Beagles rescued from Virginia arrive in Ann Arbor

Detroit News staff and wire reports

The Humane Society of Huron Valley in Ann Arbor is taking in beagles rescued from a facility in Virginia accused of violating animal welfare law.

The dogs arrived Monday night through the group's “Love Train,” a transportation program using a specially equipped van and staff, officials said in a statement.

On Wednesday morning, the Ann Arbor animal shelter reported having 20 people wanting to take home the 15 beagles that arrived Monday. All 15 are males and 8 months old. 

Some also were slated to head to the Capital Area Humane Society and other Michigan shelters, according to the release.

“We’re delighted to be able to help these dogs, but it’s important to remember that this horrible and overwhelming situation is not from a hurricane or even illegal activity, but a wealthy corporation that bragged about providing great animal welfare while neglecting and abusing dogs as standard practice,” said Tanya Hilgendorf, HSHV’s CEO.

Some of the beagles headed to Michigan this week.

The 15 beagles came from the Envigo RMS facility in Cumberland County, Virginia, which has been under scrutiny for months, drawing concerns from animal rights groups, members of Congress and state lawmakers, who passed animal welfare measures this year intended to tighten up the facility’s requirements and strengthen state oversight.

Federal officials have accused the company that runs the facility breeding dogs for research of violating animal welfare law and seized beagles found to be in “acute distress,” according to a lawsuit filed in May.

According to the complaint, the facility has housed up to 5,000 beagles since July 2021. It alleged staffing has been “paltry” and the attending veterinarian has failed to provide and oversee adequate care.

Repeated federal inspections since Envigo acquired the facility in 2019 have resulted in dozens of violations, including findings that dogs had received inadequate medical care and insufficient food, were housed in filthy conditions, and some had been euthanized without first receiving anesthesia. Hundreds of dogs have also been found dead at the facility, according to inspections.

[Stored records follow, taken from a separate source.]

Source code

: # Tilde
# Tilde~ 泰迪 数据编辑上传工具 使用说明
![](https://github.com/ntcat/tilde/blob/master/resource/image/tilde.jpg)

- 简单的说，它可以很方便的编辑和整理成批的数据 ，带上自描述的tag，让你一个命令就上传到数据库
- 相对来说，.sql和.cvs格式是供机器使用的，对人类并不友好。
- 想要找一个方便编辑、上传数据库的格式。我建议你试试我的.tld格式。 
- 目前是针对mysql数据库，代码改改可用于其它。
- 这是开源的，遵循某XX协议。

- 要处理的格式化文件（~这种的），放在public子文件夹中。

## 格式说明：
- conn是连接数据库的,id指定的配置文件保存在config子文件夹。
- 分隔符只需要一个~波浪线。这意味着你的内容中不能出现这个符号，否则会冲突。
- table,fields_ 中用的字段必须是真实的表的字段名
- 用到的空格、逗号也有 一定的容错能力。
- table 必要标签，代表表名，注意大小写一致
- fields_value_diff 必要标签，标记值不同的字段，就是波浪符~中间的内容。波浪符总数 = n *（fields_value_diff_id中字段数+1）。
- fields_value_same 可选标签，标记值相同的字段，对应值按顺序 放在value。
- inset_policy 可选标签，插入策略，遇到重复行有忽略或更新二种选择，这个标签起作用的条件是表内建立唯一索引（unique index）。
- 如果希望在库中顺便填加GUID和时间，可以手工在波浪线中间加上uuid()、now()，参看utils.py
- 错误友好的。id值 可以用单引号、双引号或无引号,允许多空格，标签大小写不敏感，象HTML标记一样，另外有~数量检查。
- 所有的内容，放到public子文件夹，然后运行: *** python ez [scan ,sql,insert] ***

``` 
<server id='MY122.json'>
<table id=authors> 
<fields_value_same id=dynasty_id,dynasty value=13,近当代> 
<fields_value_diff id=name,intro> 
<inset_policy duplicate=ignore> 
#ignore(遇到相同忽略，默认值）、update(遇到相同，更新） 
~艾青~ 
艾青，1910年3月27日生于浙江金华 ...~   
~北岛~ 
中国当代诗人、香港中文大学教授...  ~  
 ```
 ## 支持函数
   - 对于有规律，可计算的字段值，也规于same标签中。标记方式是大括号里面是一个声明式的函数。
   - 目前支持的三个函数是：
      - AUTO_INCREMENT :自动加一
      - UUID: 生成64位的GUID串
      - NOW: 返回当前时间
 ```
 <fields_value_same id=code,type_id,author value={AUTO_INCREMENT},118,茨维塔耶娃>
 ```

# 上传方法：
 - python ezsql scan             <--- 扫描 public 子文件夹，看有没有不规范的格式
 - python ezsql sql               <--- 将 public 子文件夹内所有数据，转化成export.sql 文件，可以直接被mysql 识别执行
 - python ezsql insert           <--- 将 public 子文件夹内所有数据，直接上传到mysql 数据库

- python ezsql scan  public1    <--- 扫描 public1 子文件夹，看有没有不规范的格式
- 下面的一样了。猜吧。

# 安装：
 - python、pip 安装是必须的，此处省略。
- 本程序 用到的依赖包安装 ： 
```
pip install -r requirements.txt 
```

More than 4,000 beagles were released from the site, Humane Society officials said.

"This journey is 12+ hours each way and takes a lot of resources to pull off, and we appreciate any help toward covering the cost of this rescue!" the group said in a statement on its Facebook page. "It is also possible that we will need to provide these beagles with medical and behavioral care once they arrive. They are unsocialized to humans, although by nature sweet and trusting...the very reason they are used for these experiments."